AIM OF THE TASK:
Below is a listing; repeat exactly the lines from the one containing "primes, in the" to the one containing "To summarize, the", both included.
::: RECORDS TO PROCESS
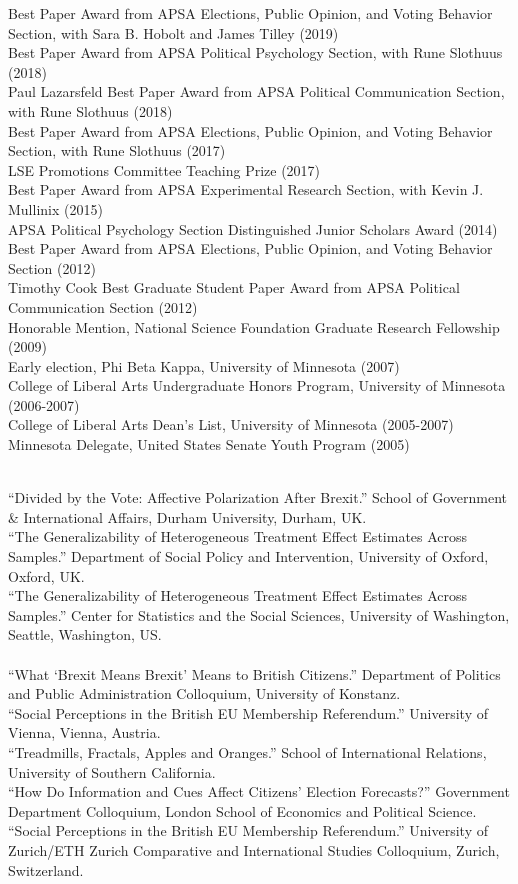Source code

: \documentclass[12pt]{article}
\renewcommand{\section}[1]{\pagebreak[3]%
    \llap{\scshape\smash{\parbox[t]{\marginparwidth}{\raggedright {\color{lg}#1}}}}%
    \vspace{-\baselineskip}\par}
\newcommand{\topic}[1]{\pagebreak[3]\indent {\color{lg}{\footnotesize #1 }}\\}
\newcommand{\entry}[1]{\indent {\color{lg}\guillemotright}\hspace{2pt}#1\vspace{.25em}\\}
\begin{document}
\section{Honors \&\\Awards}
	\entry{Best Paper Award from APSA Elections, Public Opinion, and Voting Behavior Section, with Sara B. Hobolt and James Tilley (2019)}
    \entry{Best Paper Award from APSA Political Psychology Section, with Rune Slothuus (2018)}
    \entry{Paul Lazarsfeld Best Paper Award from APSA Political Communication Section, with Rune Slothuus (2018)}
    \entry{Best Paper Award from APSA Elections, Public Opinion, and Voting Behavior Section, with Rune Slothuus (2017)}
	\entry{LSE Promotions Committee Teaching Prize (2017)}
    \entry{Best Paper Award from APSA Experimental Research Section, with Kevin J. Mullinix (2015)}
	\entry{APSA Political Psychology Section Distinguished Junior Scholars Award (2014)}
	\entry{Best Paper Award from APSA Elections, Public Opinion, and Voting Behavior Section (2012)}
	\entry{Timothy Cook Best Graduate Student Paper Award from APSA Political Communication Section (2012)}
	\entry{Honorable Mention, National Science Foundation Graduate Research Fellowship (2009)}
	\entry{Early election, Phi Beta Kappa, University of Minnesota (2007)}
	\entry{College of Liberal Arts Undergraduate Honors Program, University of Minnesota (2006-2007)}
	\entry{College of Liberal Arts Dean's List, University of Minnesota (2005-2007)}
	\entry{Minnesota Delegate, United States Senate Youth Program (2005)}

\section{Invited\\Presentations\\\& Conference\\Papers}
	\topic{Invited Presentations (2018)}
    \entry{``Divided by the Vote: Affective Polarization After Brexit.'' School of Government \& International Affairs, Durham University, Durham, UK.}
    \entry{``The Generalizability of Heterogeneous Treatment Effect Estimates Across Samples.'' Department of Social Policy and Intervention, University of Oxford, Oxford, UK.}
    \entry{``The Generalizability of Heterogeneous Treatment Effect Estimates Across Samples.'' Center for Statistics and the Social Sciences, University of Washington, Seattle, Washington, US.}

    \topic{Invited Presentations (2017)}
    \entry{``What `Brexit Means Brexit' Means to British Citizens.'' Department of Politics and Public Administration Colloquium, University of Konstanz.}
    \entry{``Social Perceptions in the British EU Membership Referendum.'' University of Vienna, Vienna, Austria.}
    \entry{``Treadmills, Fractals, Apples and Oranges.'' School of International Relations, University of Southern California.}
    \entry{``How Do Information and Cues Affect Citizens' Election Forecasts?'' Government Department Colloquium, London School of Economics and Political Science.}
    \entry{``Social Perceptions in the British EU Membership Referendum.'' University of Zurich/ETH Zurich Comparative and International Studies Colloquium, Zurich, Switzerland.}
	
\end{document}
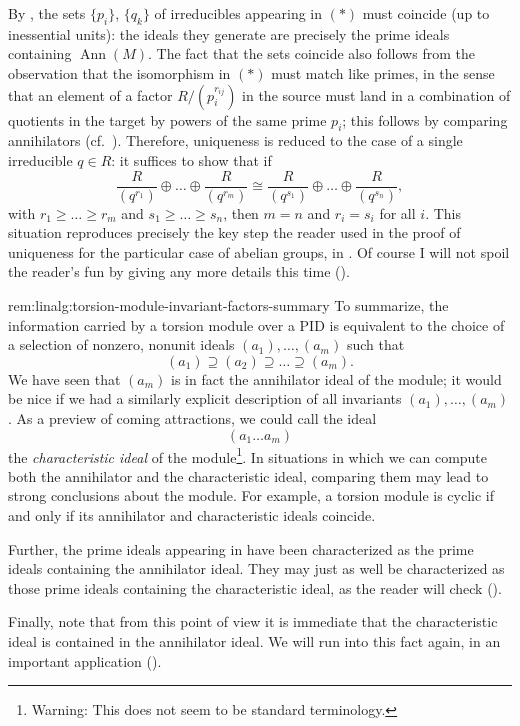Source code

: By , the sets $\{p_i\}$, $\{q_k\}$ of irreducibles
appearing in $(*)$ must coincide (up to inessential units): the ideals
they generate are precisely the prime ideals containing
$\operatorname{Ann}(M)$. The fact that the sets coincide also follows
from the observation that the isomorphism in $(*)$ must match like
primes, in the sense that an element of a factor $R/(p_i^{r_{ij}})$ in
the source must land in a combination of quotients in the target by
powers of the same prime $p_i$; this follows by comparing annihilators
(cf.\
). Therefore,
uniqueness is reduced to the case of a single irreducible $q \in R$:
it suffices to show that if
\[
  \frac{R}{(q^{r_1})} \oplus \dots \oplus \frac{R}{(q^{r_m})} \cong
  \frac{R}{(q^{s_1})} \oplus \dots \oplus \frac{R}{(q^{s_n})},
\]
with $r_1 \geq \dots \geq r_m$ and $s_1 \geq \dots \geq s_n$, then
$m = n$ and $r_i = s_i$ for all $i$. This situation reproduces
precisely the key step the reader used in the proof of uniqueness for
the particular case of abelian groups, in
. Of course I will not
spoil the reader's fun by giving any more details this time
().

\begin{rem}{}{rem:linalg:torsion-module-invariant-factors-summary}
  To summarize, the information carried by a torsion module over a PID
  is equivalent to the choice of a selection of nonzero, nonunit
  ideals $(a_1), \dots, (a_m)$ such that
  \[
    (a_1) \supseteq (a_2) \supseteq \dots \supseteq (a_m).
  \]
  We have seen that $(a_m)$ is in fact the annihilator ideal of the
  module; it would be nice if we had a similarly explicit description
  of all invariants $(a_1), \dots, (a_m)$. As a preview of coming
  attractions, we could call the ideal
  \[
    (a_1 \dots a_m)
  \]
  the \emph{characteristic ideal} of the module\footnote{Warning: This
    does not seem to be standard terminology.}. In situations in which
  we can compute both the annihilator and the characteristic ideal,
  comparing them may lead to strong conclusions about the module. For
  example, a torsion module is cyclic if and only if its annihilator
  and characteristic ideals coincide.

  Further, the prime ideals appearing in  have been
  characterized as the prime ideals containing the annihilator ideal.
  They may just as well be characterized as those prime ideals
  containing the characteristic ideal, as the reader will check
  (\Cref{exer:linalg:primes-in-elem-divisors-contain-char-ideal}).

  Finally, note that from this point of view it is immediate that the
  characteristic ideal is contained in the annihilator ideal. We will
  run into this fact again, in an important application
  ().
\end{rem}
::::::
::: RECORDS TO PROCESS
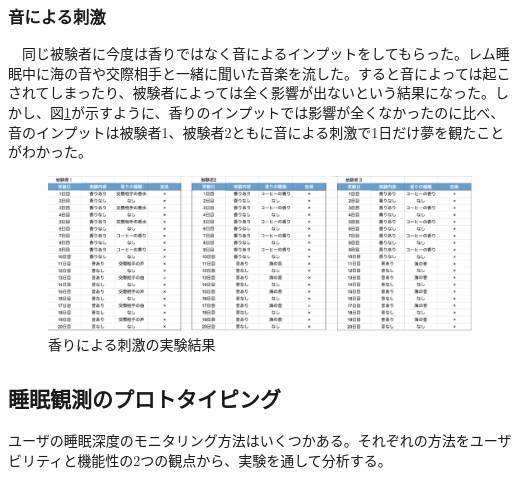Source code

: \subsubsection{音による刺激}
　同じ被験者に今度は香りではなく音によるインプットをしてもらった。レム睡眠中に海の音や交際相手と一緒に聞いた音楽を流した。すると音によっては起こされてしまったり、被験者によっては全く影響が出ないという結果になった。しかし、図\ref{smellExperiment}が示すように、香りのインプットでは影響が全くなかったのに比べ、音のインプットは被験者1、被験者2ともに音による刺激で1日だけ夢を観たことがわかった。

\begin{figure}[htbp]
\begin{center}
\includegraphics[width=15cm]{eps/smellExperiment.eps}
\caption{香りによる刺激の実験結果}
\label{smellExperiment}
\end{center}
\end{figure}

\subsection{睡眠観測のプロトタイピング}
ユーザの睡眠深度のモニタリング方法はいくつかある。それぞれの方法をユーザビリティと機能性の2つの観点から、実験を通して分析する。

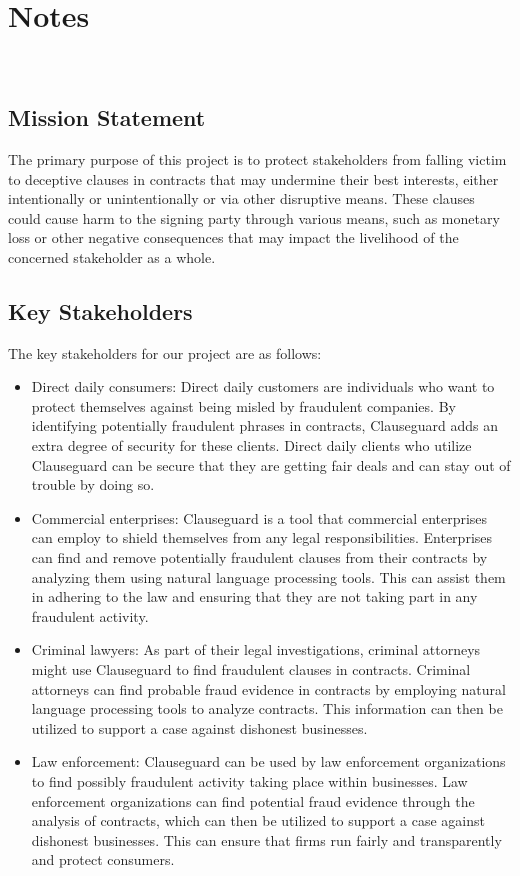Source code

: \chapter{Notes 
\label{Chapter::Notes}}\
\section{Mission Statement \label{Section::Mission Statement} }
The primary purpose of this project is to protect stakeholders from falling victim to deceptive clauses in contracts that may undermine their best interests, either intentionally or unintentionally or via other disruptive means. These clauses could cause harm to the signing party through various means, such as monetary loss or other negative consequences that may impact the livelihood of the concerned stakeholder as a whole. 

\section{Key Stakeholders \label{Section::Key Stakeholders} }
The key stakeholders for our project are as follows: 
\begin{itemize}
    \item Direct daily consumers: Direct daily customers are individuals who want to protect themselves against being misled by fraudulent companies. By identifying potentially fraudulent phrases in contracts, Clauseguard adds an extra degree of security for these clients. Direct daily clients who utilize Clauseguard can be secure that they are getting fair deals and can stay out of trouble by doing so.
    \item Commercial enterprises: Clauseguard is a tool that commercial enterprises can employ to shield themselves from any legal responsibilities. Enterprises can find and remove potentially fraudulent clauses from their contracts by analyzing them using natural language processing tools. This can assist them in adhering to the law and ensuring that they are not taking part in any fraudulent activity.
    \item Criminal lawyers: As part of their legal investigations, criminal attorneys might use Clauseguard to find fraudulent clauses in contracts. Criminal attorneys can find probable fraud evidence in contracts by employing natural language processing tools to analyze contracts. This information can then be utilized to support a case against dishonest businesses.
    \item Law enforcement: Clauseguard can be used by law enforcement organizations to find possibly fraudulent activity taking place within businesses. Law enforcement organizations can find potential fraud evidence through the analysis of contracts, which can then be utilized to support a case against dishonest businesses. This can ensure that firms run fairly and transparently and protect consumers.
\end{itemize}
::::::
EXERCISE RESPONSE:
primes, in the sense that an element of a factor $R/(p_i^{r_{ij}})$ in
the source must land in a combination of quotients in the target by
powers of the same prime $p_i$; this follows by comparing annihilators
(cf.\
). Therefore,
uniqueness is reduced to the case of a single irreducible $q \in R$:
it suffices to show that if
\[
  \frac{R}{(q^{r_1})} \oplus \dots \oplus \frac{R}{(q^{r_m})} \cong
  \frac{R}{(q^{s_1})} \oplus \dots \oplus \frac{R}{(q^{s_n})},
\]
with $r_1 \geq \dots \geq r_m$ and $s_1 \geq \dots \geq s_n$, then
$m = n$ and $r_i = s_i$ for all $i$. This situation reproduces
precisely the key step the reader used in the proof of uniqueness for
the particular case of abelian groups, in
. Of course I will not
spoil the reader's fun by giving any more details this time
().

\begin{rem}{}{rem:linalg:torsion-module-invariant-factors-summary}
  To summarize, the information carried by a torsion module over a PID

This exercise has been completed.